[Task objective]: Among the entries below, how many lines include "время"? Give the number alone.

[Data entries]
--------------------------------

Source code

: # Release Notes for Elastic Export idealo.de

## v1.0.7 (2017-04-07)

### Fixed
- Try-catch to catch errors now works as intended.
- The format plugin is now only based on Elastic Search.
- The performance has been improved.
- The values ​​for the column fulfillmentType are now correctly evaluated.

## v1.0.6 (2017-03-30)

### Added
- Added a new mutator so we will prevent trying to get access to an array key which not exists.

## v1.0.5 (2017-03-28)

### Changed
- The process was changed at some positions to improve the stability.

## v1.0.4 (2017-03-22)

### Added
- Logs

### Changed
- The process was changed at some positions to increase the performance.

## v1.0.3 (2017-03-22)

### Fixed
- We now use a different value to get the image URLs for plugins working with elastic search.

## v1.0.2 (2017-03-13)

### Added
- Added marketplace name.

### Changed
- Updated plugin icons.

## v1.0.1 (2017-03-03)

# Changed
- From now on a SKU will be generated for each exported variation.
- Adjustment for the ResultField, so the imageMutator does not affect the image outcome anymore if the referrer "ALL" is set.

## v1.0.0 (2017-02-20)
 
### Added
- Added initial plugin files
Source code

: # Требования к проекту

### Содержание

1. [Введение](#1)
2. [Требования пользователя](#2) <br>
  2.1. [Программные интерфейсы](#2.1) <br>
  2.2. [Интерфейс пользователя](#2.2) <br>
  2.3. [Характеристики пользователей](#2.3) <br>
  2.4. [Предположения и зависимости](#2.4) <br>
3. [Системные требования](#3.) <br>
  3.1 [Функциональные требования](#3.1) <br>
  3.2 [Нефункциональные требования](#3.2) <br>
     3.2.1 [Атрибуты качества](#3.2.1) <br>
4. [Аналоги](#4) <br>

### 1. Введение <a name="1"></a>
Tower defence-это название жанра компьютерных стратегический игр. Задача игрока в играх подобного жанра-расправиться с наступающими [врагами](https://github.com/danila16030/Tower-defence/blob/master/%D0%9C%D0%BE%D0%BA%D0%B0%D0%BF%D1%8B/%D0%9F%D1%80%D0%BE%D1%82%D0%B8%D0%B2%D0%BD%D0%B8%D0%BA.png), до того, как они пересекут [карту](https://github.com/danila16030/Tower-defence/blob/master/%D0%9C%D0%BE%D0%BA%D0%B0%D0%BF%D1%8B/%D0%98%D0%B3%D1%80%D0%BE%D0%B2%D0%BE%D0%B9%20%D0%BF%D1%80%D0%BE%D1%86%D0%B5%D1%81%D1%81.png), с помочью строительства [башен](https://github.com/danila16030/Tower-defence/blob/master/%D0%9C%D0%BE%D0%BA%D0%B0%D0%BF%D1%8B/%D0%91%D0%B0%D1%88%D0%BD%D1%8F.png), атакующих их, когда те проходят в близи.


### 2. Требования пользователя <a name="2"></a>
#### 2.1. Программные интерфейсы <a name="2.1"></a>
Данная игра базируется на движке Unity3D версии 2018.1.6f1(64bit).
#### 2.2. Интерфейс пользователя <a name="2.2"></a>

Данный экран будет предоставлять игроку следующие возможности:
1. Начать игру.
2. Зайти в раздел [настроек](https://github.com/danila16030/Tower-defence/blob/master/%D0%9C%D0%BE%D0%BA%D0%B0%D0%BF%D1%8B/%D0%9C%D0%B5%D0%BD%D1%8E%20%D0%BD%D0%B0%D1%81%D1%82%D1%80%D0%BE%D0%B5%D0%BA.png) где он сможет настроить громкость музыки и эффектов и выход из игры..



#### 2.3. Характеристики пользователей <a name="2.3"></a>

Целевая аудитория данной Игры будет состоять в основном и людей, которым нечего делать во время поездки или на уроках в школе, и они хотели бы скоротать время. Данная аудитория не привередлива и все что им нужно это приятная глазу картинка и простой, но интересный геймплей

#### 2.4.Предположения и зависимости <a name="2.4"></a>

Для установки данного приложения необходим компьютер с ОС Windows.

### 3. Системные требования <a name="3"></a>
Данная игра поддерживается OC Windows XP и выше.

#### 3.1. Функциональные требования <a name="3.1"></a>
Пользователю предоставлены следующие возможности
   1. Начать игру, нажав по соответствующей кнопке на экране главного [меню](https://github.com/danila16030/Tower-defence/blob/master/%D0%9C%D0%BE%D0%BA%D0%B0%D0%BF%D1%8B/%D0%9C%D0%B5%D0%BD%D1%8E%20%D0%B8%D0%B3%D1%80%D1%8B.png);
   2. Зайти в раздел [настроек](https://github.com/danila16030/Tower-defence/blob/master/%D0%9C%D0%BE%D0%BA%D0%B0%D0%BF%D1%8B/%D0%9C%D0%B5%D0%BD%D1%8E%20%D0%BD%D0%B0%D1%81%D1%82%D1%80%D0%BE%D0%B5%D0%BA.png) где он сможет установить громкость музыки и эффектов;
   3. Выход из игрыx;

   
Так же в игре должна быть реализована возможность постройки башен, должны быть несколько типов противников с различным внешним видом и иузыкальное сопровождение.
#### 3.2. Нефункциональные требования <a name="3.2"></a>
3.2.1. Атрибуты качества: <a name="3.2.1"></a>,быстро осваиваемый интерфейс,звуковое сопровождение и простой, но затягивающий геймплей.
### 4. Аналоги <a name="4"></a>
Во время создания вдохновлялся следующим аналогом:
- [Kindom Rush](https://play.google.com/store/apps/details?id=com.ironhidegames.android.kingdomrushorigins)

--------------------------------

[Reply]: 2